TASK DIRECTIONS: Scan the material for the word "filters", and copy each line where it shows up.

EXERCISE MATERIAL:
▼
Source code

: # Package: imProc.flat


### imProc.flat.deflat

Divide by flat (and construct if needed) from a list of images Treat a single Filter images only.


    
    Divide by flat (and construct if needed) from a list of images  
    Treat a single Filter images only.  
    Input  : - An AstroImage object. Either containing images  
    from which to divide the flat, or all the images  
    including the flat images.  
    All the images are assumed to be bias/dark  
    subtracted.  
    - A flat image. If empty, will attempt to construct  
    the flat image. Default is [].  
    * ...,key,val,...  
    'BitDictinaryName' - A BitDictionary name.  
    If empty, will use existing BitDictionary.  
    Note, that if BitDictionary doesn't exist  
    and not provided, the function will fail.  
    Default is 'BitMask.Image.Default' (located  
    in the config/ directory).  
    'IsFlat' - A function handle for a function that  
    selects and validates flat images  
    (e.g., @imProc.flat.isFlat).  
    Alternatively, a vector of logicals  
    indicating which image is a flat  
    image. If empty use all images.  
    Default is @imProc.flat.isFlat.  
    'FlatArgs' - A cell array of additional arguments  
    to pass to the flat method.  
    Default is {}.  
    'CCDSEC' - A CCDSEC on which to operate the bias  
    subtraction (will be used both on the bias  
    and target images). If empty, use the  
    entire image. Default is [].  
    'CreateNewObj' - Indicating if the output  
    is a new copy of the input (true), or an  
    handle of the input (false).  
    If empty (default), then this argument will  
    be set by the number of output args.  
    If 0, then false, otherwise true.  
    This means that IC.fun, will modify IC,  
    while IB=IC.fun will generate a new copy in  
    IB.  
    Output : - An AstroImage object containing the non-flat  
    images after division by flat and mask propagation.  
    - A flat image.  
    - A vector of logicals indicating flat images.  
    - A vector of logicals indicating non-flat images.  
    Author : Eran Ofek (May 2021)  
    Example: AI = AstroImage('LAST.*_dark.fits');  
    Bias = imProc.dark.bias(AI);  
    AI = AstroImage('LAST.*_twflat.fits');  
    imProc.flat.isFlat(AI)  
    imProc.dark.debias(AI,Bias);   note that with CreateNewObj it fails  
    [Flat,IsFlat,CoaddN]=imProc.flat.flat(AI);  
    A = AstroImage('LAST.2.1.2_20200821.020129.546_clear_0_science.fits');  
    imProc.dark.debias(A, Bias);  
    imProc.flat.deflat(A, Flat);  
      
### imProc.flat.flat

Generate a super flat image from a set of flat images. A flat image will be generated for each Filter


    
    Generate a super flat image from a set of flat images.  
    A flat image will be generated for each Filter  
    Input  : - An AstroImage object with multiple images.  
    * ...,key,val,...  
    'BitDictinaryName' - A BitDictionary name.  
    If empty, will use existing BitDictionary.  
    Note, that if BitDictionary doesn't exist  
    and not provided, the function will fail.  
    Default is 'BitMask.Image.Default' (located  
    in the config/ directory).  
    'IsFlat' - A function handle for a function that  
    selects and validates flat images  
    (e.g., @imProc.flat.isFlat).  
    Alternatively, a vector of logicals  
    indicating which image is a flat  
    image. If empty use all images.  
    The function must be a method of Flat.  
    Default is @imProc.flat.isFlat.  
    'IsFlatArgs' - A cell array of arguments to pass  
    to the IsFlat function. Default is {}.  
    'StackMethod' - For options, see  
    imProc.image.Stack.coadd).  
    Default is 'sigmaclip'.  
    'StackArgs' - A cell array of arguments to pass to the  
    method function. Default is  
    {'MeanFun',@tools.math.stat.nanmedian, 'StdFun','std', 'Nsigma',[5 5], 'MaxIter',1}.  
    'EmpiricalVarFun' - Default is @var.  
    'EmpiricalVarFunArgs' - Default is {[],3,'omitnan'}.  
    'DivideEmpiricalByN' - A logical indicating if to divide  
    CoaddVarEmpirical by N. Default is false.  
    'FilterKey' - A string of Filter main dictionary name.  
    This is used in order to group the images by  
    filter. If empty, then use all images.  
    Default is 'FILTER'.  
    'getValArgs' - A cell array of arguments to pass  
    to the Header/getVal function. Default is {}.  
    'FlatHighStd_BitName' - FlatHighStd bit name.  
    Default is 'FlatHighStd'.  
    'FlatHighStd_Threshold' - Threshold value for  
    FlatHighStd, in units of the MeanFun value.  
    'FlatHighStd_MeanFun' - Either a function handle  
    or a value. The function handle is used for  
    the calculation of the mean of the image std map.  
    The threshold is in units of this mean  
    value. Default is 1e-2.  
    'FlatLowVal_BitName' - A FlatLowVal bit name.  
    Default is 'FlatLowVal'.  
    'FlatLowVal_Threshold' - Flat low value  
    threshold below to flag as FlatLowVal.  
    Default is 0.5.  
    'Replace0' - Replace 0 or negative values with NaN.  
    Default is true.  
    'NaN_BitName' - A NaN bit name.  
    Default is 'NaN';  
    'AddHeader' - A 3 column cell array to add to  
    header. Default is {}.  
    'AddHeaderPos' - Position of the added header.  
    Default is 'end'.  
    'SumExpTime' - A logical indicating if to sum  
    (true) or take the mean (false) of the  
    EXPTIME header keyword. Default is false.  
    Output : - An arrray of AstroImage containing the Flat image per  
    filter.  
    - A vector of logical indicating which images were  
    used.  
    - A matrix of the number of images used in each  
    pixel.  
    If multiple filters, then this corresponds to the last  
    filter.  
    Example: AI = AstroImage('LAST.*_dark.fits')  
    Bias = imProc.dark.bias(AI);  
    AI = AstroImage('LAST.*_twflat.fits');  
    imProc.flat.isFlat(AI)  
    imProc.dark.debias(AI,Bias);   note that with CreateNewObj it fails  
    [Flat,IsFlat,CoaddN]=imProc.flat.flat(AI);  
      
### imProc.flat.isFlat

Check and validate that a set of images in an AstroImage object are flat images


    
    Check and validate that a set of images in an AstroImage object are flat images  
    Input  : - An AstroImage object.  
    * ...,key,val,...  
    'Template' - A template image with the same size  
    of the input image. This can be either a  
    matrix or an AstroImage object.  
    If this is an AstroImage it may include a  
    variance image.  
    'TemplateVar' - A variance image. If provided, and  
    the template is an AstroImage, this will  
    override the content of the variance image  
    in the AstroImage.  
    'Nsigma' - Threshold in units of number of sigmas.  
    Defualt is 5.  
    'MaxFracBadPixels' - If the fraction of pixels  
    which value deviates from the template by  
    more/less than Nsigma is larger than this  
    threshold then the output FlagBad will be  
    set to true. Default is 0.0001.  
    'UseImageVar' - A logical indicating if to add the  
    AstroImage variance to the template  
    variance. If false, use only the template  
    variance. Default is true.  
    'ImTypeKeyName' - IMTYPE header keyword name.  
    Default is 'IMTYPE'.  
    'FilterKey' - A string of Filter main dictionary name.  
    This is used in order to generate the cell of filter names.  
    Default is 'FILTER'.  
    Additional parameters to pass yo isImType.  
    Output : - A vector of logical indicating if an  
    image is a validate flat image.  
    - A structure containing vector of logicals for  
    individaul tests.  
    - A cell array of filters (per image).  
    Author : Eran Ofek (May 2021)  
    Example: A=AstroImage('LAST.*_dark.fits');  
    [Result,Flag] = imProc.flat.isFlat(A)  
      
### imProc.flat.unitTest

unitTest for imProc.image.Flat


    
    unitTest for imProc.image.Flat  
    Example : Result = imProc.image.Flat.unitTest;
▲
EXERCISE SOLUTION:
    If multiple filters, then this corresponds to the last  
    - A cell array of filters (per image).  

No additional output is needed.